Tom Chaplin believes he is "too old" to reform Keane.

The 38-year-old singer is best known for his time as the frontman of the 'Everybody's Changing' rockers from 1997 until their indefinite hiatus in 2013, and whilst the band have still not official split, Tom believes that now he's become a father to three-year-old Freya - whom he has with his wife Natalie - he has too many responsibilities to consider recording with Keane again.

Speaking to The Sun newspaper, he said: "When you've got dogs crapping on the kitchen floor and a small child, you think, 'I wouldn't mind being able to sort my own diary'. It's a pragmatic, boring reason but a compelling one at this stage of life."

It comes after the 'Somewhere Only We Know' hitmaker previously admitted he and former band mate Tim Rice-Oxley have a "complicated relationship" which would need to be repaired before a reunion could be discussed.

He said: "Me and Tim have a really complicated relationship. We have great love and respect, but there are other elements in that relationship. I think in order to do something with Keane we would have to explore ways to make it a happy and positive experience again. And at the moment it doesn't feel for me it's the right thing to be doing."

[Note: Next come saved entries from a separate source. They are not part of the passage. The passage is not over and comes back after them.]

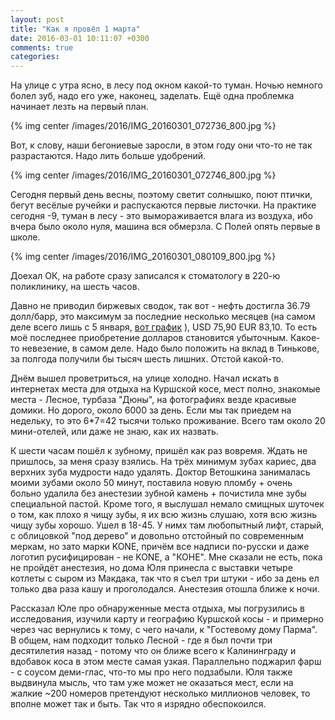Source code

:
 ```yaml
---
layout: post
title: "Как я провёл 1 марта"
date: 2016-03-01 10:11:07 +0300
comments: true
categories: 
---
```

На улице с утра ясно, в лесу под окном какой-то туман. Ночью немного болел зуб, надо его уже, наконец, заделать. Ещё одна проблемка начинает лезть на первый план.

{% img center /images/2016/IMG_20160301_072736_800.jpg %}

Вот, к слову, наши бегониевые заросли, в этом году они что-то не так разрастаются. Надо лить больше удобрений.

{% img center /images/2016/IMG_20160301_072746_800.jpg %}

Сегодня первый день весны, поэтому светит солнышко, поют птички, бегут весёлые ручейки и распускаются первые листочки. На практике сегодня -9, туман в лесу - это вымораживается влага из воздуха, ибо вчера было около нуля, машина вся обмерзла. С Полей опять первые в школе.

{% img center /images/2016/IMG_20160301_080109_800.jpg %}

Доехал ОК, на работе сразу записался к стоматологу в 220-ю поликлинику, на шесть часов. 

Давно не приводил биржевых сводок, так вот - нефть достигла 36.79 долл/барр, это максимум за последние несколько месяцев (на самом деле всего лишь с 5 января, [вот график](https://news.yandex.ru/quotes/1006.html) ), USD 75,90 EUR 83,10. То есть моё последнее приобретение долларов становится убыточным. Какое-то невезение, в самом деле. Надо было положить на вклад в Тинькове, за полгода получили бы тысяч шесть лишних. Отстой какой-то.

Днём вышел проветриться, на улице холодно. Начал искать в интернетах места для отдыха на Куршской косе, мест полно, знакомые места - Лесное, турбаза "Дюны", на фотографиях везде красивые домики. Но дорого, около 6000 за день. Если мы так приедем на недельку, то это 6*7=42 тысячи только проживание. Всего там около 20 мини-отелей, или даже не знаю, как их назвать.

К шести часам пошёл к зубному, пришёл как раз вовремя. Ждать не пришлось, за меня сразу взялись. На трёх минимум зубах кариес, два верхних зуба мудрости надо удалять. Доктор Ветошкина занималась моими зубами около 50 минут, поставила новую пломбу + очень больно удалила без анестезии зубной камень + почистила мне зубы специальной пастой. Кроме того, я выслушал немало смищных шуточек о том, как плохо я чищу зубы, я их всю жизнь слушаю, хотя всю жизнь чищу зубы хорошо. Ушел в 18-45. У нимх там любопытный лифт, старый, с облицовкой "под дерево" и довольно отстойный по современным меркам, но зато марки KONE, причём все надписи по-русски и даже логотип русифицирован - не KONE, а "КОНЕ". Мне сказали не есть, пока не пройдёт анестезия, но дома Юля принесла с выставки четыре котлеты с сыром из Макдака, так что я съел три штуки - ибо за день ел только два раза кашу и проголодался. Анестезия отошла ближе к ночи.

Рассказал Юле про обнаруженные места отдыха, мы погрузились в исследования, изучили карту и географию Куршской косы - и примерно через час вернулись к тому, с чего начали, к "Гостевому дому Парма". В общем, нам подходит только Лесной - где я был почти три десятилетия назад - потому что он ближе всего к Калининграду и вдобавок коса в этом месте самая узкая. Параллельно поджарил фарш - с соусом деми-глас, что-то мы про него подзабыли. Юля также выдвинула мысль, что там уже может не оказаться мест, если на жалкие ~200 номеров претендуют несколько миллионов человек, то вполне может так и быть. Так что я изрядно обеспокоился.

Tom saw his life spiral out of control in the mid-2000s due to his addictions to drink and drugs, and after picking himself back up again, he suffered a relapse two years ago.

His decision to pursue a solo career and keep Keane in the past could be down to a fear he may relapse again, as he recently admitted he wanted to put his past behind him and set a "good example" for his daughter.

He said: "Addiction is a passive-aggressive way of expressing myself. It can be a very sadomasochistic way of living life. But now I am a father, I can finally face things and it's a chance to be a good example. I wasn't available for Freya and I was incredibly sad about it.

"But I am on the other side of that now. I know there is a little part of me in her and I can't always protect her from everything. But I'm an open book and am happy to talk to my family about my past problems."